Tuesday, January 10, 2006

Scared to say it's true

I have known this for awhile but its really hard to admit it to other people, but I'm pretty sure I struggle with a sexual addiction. This is more than just temptation, this is a coping mechanism that I have adopted to mask deeper issues, and my habits match the addictive cycle pretty closely. Unfortunatley this means this is not something I can effectively deal with on my own, but yet one of the very common traits to a sexual addiction is the isolation that the shame and paranoia forces you into. I need to be diligent to know what voices to listen to when I feel like I just wanna be alone.

I am going to a meeting this Thursday at church called Pure Life. Its basically a support group for people involved in this sort struggle. I am really scared to go...its hard enough to admit this sort of thing over email, but to have show up physically in a room where people might recognize me and ask why I'm there.

Its funny how God chooses to make himself known, this last week I put the Relient K CD back in my player. Its a CD that I've listened to before, but a song that I normally skip really stuck out at me.

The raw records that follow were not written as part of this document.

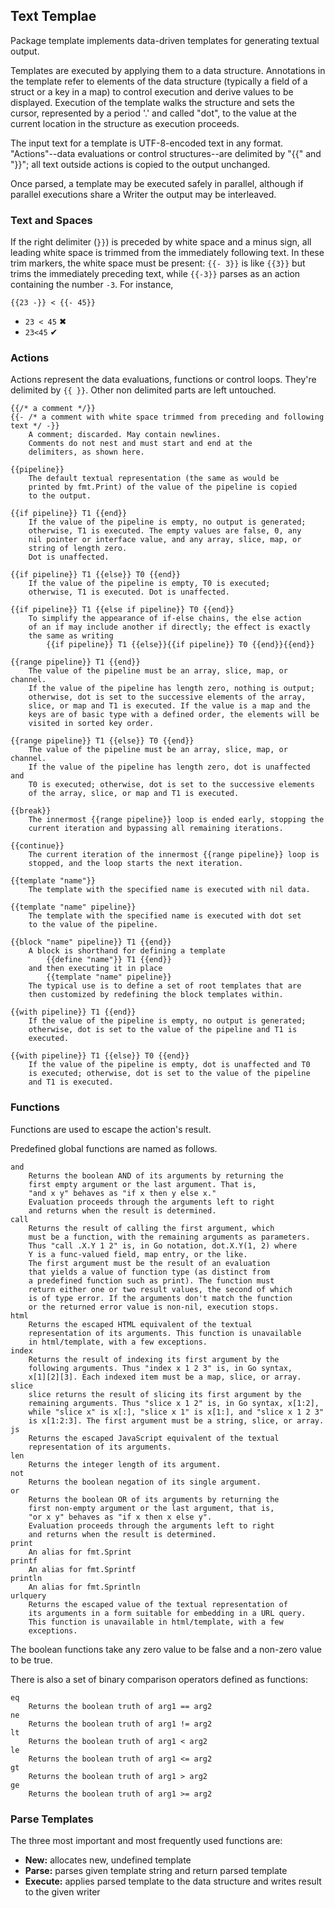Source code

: ## Text Templae
Package template implements data-driven templates for generating textual output.

Templates are executed by applying them to a data structure. Annotations in the template refer to elements of the data structure (typically a field of a struct or a key in a map) to control execution and derive values to be displayed. Execution of the template walks the structure and sets the cursor, represented by a period '.' and called "dot", to the value at the current location in the structure as execution proceeds.

The input text for a template is UTF-8-encoded text in any format. "Actions"--data evaluations or control structures--are delimited by "{{" and "}}"; all text outside actions is copied to the output unchanged.

Once parsed, a template may be executed safely in parallel, although if parallel executions share a Writer the output may be interleaved.

### Text and Spaces
If the right delimiter (`}}`) is preceded by white space and a minus sign, all leading white space is trimmed from the immediately following text. In these trim markers, the white space must be present: `{{- 3}}` is like `{{3}}` but trims the immediately preceding text, while `{{-3}}` parses as an action containing the number `-3`. For instance,

`{{23 -}} < {{- 45}}`
- `23 < 45` &#x2716;
- `23<45` &#x2714;

### Actions
Actions represent the data evaluations, functions or control loops. They're delimited by `{{ }}`. Other non delimited parts are left untouched.
```
{{/* a comment */}}
{{- /* a comment with white space trimmed from preceding and following text */ -}}
	A comment; discarded. May contain newlines.
	Comments do not nest and must start and end at the
	delimiters, as shown here.

{{pipeline}}
	The default textual representation (the same as would be
	printed by fmt.Print) of the value of the pipeline is copied
	to the output.

{{if pipeline}} T1 {{end}}
	If the value of the pipeline is empty, no output is generated;
	otherwise, T1 is executed. The empty values are false, 0, any
	nil pointer or interface value, and any array, slice, map, or
	string of length zero.
	Dot is unaffected.

{{if pipeline}} T1 {{else}} T0 {{end}}
	If the value of the pipeline is empty, T0 is executed;
	otherwise, T1 is executed. Dot is unaffected.

{{if pipeline}} T1 {{else if pipeline}} T0 {{end}}
	To simplify the appearance of if-else chains, the else action
	of an if may include another if directly; the effect is exactly
	the same as writing
		{{if pipeline}} T1 {{else}}{{if pipeline}} T0 {{end}}{{end}}

{{range pipeline}} T1 {{end}}
	The value of the pipeline must be an array, slice, map, or channel.
	If the value of the pipeline has length zero, nothing is output;
	otherwise, dot is set to the successive elements of the array,
	slice, or map and T1 is executed. If the value is a map and the
	keys are of basic type with a defined order, the elements will be
	visited in sorted key order.

{{range pipeline}} T1 {{else}} T0 {{end}}
	The value of the pipeline must be an array, slice, map, or channel.
	If the value of the pipeline has length zero, dot is unaffected and
	T0 is executed; otherwise, dot is set to the successive elements
	of the array, slice, or map and T1 is executed.

{{break}}
	The innermost {{range pipeline}} loop is ended early, stopping the
	current iteration and bypassing all remaining iterations.

{{continue}}
	The current iteration of the innermost {{range pipeline}} loop is
	stopped, and the loop starts the next iteration.

{{template "name"}}
	The template with the specified name is executed with nil data.

{{template "name" pipeline}}
	The template with the specified name is executed with dot set
	to the value of the pipeline.

{{block "name" pipeline}} T1 {{end}}
	A block is shorthand for defining a template
		{{define "name"}} T1 {{end}}
	and then executing it in place
		{{template "name" pipeline}}
	The typical use is to define a set of root templates that are
	then customized by redefining the block templates within.

{{with pipeline}} T1 {{end}}
	If the value of the pipeline is empty, no output is generated;
	otherwise, dot is set to the value of the pipeline and T1 is
	executed.

{{with pipeline}} T1 {{else}} T0 {{end}}
	If the value of the pipeline is empty, dot is unaffected and T0
	is executed; otherwise, dot is set to the value of the pipeline
	and T1 is executed.
```

### Functions
Functions are used to escape the action's result. 

Predefined global functions are named as follows.
```
and
	Returns the boolean AND of its arguments by returning the
	first empty argument or the last argument. That is,
	"and x y" behaves as "if x then y else x."
	Evaluation proceeds through the arguments left to right
	and returns when the result is determined.
call
	Returns the result of calling the first argument, which
	must be a function, with the remaining arguments as parameters.
	Thus "call .X.Y 1 2" is, in Go notation, dot.X.Y(1, 2) where
	Y is a func-valued field, map entry, or the like.
	The first argument must be the result of an evaluation
	that yields a value of function type (as distinct from
	a predefined function such as print). The function must
	return either one or two result values, the second of which
	is of type error. If the arguments don't match the function
	or the returned error value is non-nil, execution stops.
html
	Returns the escaped HTML equivalent of the textual
	representation of its arguments. This function is unavailable
	in html/template, with a few exceptions.
index
	Returns the result of indexing its first argument by the
	following arguments. Thus "index x 1 2 3" is, in Go syntax,
	x[1][2][3]. Each indexed item must be a map, slice, or array.
slice
	slice returns the result of slicing its first argument by the
	remaining arguments. Thus "slice x 1 2" is, in Go syntax, x[1:2],
	while "slice x" is x[:], "slice x 1" is x[1:], and "slice x 1 2 3"
	is x[1:2:3]. The first argument must be a string, slice, or array.
js
	Returns the escaped JavaScript equivalent of the textual
	representation of its arguments.
len
	Returns the integer length of its argument.
not
	Returns the boolean negation of its single argument.
or
	Returns the boolean OR of its arguments by returning the
	first non-empty argument or the last argument, that is,
	"or x y" behaves as "if x then x else y".
	Evaluation proceeds through the arguments left to right
	and returns when the result is determined.
print
	An alias for fmt.Sprint
printf
	An alias for fmt.Sprintf
println
	An alias for fmt.Sprintln
urlquery
	Returns the escaped value of the textual representation of
	its arguments in a form suitable for embedding in a URL query.
	This function is unavailable in html/template, with a few
	exceptions.
```
The boolean functions take any zero value to be false and a non-zero value to be true.

There is also a set of binary comparison operators defined as functions:
```
eq
	Returns the boolean truth of arg1 == arg2
ne
	Returns the boolean truth of arg1 != arg2
lt
	Returns the boolean truth of arg1 < arg2
le
	Returns the boolean truth of arg1 <= arg2
gt
	Returns the boolean truth of arg1 > arg2
ge
	Returns the boolean truth of arg1 >= arg2
```

### Parse Templates
The three most important and most frequently used functions are:
- **New:** allocates new, undefined template
- **Parse:** parses given template string and return parsed template
- **Execute:** applies parsed template to the data structure and writes result to the given writer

"and you said I know that this will hurt
but if I don't break your heart then things will just get worse
If the burden seems too much to bear
Remember the end will justify the pain it took to get us there"

It is so amazingly true of where I find myself, but it offers some hope of a day when I can look back and understand that the end really justifies the pain it took to get us there. I seldom feel like I have teh energy to fight this anymore...but I understand the alternative just sucks. I don't wanna go there, I want a real life back! And the only path that leads there is in a relationship with Christ.
I picked up a book called Out of the Shadows, so far what I've read has been pretty good.